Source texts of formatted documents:
>>>

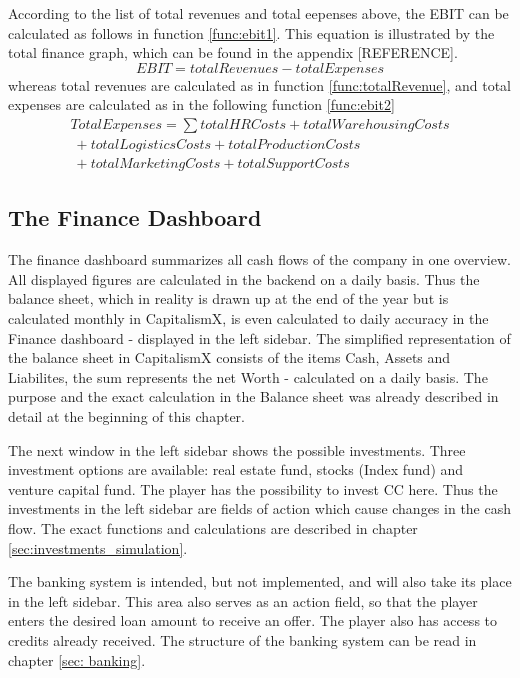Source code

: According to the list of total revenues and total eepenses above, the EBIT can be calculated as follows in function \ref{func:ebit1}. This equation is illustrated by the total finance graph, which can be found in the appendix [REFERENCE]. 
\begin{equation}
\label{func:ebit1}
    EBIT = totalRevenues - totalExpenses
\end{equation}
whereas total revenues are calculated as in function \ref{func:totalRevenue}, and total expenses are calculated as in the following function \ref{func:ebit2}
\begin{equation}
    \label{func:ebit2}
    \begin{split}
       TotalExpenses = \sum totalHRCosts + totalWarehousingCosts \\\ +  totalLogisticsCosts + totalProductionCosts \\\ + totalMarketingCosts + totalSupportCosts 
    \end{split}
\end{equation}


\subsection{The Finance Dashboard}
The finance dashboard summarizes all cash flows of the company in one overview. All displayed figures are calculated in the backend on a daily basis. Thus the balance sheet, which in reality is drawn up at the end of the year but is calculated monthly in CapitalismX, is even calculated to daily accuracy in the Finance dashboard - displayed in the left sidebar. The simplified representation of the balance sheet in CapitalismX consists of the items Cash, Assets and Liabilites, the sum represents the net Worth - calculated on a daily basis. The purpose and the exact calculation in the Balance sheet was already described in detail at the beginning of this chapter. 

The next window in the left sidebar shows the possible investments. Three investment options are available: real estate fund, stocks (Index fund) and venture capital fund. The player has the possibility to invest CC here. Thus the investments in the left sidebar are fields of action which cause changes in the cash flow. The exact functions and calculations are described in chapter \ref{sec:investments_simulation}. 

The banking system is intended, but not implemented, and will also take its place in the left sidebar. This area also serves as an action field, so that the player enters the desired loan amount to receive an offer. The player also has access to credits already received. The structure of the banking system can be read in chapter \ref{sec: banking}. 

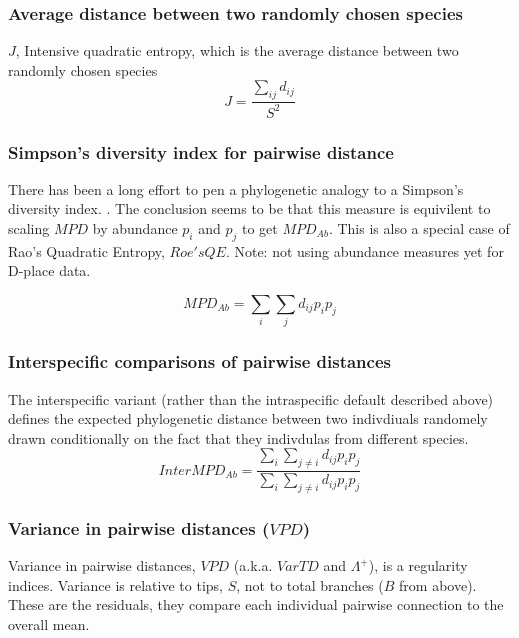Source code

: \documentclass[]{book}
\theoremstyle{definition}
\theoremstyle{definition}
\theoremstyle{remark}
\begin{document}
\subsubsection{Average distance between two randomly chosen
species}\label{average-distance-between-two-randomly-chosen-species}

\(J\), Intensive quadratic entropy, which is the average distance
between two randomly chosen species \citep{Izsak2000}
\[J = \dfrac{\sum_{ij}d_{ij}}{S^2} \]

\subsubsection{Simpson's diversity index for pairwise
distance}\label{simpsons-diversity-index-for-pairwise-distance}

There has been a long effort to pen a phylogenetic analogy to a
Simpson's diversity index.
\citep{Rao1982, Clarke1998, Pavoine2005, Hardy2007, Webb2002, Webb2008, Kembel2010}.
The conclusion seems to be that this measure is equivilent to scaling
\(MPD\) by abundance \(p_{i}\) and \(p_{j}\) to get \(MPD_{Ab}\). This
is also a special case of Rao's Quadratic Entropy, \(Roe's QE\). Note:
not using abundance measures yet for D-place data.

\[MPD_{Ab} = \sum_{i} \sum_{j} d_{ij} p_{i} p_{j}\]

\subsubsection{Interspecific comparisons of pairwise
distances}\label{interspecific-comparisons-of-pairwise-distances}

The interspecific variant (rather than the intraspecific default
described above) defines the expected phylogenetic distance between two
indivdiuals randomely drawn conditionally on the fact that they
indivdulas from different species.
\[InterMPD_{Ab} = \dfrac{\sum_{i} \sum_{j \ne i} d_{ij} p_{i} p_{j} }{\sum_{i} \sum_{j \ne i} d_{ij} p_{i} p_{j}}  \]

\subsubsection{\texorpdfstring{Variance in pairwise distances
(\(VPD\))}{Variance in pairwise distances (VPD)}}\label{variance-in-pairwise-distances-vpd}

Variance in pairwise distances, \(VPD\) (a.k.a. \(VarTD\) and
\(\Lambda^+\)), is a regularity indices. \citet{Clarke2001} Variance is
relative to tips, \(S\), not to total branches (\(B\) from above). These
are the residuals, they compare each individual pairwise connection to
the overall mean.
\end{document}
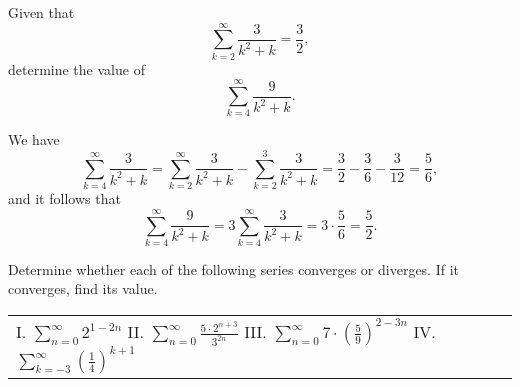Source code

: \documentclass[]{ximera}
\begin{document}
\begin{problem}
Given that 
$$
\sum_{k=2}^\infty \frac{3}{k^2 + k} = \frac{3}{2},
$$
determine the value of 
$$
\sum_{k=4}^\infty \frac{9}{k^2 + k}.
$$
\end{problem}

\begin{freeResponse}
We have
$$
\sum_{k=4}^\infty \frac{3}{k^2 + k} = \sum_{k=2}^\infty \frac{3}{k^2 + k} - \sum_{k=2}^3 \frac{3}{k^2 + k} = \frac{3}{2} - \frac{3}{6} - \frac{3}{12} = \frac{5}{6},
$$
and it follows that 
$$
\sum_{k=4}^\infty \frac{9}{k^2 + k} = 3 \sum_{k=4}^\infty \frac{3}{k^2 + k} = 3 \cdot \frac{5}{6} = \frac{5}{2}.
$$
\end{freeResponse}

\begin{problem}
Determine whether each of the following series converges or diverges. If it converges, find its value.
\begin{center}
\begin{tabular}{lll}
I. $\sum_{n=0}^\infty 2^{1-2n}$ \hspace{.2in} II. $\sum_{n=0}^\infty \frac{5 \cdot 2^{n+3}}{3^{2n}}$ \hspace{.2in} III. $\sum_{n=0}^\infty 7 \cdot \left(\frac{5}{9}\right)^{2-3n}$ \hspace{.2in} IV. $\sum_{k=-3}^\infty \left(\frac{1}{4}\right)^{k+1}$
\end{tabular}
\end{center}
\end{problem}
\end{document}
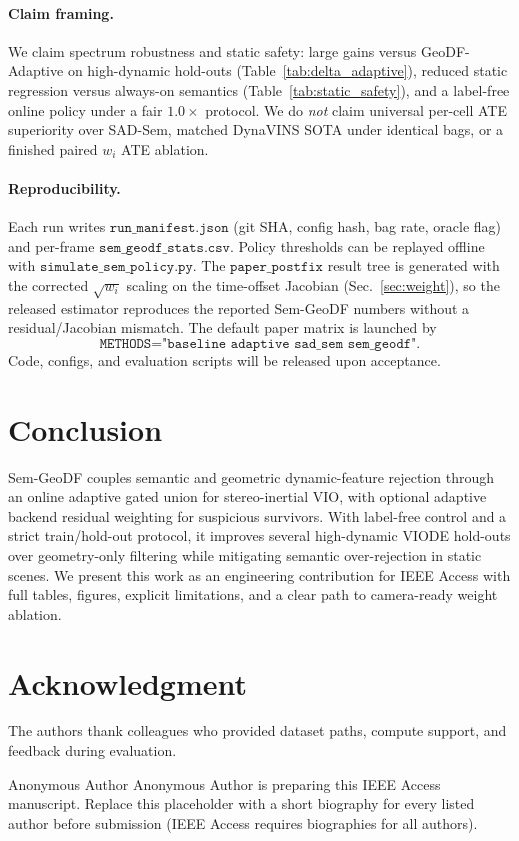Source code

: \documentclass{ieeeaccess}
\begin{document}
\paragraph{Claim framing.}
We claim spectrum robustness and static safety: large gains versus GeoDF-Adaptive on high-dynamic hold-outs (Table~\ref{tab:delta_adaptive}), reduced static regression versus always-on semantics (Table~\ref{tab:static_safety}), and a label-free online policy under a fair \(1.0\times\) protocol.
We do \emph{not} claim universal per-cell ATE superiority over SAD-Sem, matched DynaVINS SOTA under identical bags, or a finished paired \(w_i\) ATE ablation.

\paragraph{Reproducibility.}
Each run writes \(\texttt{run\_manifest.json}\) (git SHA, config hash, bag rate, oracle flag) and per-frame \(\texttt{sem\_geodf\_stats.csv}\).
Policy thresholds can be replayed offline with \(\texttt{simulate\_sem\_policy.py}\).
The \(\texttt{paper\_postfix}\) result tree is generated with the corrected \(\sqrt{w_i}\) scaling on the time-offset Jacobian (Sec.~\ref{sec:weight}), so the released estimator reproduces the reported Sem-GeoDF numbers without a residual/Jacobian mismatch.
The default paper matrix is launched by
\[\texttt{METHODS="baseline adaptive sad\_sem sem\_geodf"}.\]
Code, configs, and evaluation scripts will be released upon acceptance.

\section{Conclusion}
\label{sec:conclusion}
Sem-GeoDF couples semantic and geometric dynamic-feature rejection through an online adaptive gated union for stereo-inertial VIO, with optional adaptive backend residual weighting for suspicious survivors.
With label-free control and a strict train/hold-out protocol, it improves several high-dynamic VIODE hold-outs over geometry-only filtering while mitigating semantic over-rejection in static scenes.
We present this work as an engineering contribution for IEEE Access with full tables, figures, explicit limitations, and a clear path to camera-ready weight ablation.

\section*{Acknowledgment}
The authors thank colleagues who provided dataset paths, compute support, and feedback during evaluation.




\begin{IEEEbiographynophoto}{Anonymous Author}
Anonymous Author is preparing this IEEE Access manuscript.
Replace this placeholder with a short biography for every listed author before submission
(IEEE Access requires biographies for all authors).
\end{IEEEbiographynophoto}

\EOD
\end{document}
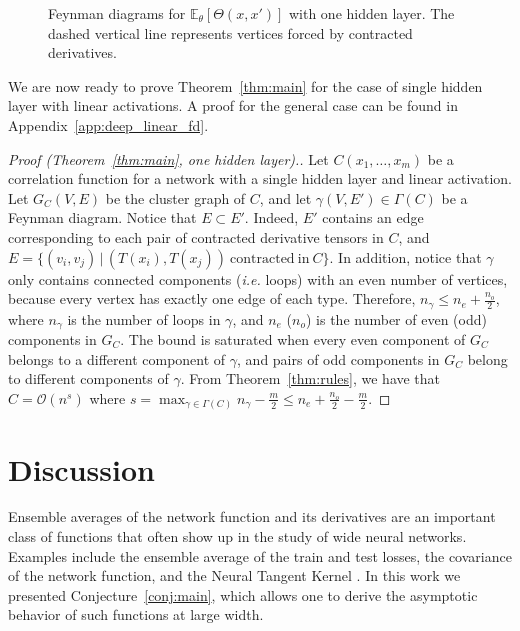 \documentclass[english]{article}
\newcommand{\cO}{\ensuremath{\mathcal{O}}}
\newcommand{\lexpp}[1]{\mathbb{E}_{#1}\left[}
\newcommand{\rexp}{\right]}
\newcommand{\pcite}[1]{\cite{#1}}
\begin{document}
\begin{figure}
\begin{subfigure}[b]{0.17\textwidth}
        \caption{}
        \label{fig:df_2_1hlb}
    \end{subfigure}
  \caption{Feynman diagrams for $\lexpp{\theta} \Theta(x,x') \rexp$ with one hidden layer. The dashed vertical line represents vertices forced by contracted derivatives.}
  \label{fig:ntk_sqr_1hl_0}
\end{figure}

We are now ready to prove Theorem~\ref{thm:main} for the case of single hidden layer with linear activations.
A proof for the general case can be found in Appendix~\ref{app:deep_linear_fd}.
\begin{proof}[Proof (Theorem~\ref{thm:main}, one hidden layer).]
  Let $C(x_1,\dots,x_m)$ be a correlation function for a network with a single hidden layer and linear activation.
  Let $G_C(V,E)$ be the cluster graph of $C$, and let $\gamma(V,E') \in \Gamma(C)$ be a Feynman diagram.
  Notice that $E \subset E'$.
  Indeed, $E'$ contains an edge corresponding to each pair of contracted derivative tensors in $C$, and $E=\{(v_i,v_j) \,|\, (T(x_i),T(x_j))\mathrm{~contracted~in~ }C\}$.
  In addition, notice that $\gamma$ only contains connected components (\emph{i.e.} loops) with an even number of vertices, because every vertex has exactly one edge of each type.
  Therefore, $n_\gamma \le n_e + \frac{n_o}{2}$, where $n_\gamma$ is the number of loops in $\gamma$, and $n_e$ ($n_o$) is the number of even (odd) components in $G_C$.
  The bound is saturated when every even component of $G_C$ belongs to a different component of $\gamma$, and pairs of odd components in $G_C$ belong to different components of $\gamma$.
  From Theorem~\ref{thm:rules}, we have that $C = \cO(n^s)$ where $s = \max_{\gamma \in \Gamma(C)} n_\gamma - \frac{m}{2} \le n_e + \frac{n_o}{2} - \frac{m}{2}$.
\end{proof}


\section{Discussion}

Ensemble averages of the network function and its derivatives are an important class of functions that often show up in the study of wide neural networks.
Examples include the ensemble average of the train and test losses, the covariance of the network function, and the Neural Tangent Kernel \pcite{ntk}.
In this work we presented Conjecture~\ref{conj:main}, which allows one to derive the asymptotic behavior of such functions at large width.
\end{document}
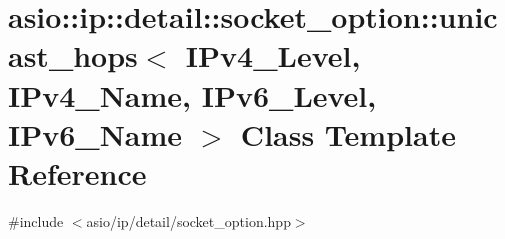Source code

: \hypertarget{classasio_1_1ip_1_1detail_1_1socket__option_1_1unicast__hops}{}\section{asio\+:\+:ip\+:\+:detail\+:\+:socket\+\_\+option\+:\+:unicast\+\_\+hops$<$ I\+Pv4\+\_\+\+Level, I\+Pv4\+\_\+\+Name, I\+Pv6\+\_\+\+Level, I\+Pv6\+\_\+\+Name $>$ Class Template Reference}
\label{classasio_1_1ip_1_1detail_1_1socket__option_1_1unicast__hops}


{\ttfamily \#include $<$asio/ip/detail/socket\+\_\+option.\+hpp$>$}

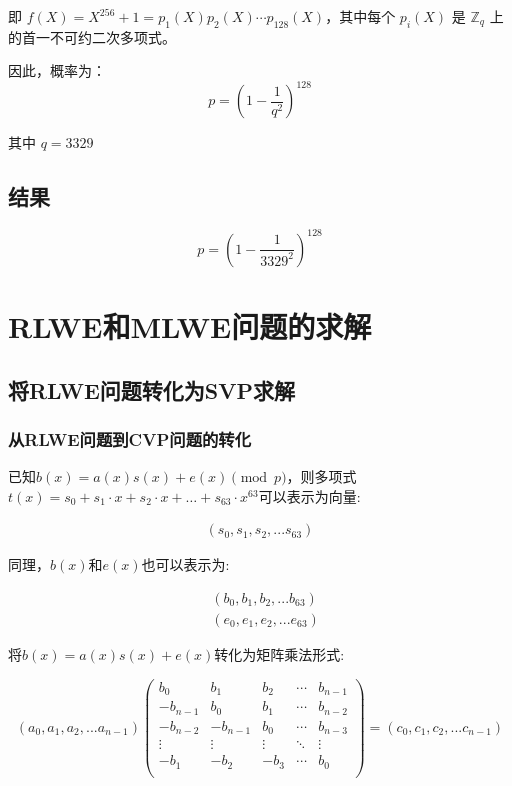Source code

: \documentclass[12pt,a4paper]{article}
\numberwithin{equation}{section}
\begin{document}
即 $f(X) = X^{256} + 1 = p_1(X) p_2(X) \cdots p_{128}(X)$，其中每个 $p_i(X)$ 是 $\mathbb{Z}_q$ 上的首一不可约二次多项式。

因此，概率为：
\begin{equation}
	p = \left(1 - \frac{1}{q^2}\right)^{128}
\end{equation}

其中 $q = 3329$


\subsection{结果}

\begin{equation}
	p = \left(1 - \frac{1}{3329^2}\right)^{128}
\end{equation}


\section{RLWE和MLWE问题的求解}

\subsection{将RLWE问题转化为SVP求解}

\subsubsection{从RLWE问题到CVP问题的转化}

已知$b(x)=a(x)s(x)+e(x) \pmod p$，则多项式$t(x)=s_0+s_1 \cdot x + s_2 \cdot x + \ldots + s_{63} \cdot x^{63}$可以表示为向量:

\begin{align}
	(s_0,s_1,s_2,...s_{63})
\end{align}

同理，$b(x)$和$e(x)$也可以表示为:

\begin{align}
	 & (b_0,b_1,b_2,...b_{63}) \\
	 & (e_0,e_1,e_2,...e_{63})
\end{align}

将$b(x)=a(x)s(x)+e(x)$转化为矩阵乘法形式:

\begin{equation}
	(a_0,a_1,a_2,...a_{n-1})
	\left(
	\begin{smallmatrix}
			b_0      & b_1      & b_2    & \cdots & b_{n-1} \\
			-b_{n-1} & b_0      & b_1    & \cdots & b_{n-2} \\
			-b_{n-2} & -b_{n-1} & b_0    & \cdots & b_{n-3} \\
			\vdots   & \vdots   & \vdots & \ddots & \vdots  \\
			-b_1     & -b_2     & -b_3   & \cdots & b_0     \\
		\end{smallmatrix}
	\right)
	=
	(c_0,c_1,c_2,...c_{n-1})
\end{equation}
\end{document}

<<<

◆ TASK STATEMENT: Lines from the records above that hold "edge" are the ones to list.

◆ TASK RESULT:
  Indeed, $E'$ contains an edge corresponding to each pair of contracted derivative tensors in $C$, and $E=\{(v_i,v_j) \,|\, (T(x_i),T(x_j))\mathrm{~contracted~in~ }C\}$.
  In addition, notice that $\gamma$ only contains connected components (\emph{i.e.} loops) with an even number of vertices, because every vertex has exactly one edge of each type.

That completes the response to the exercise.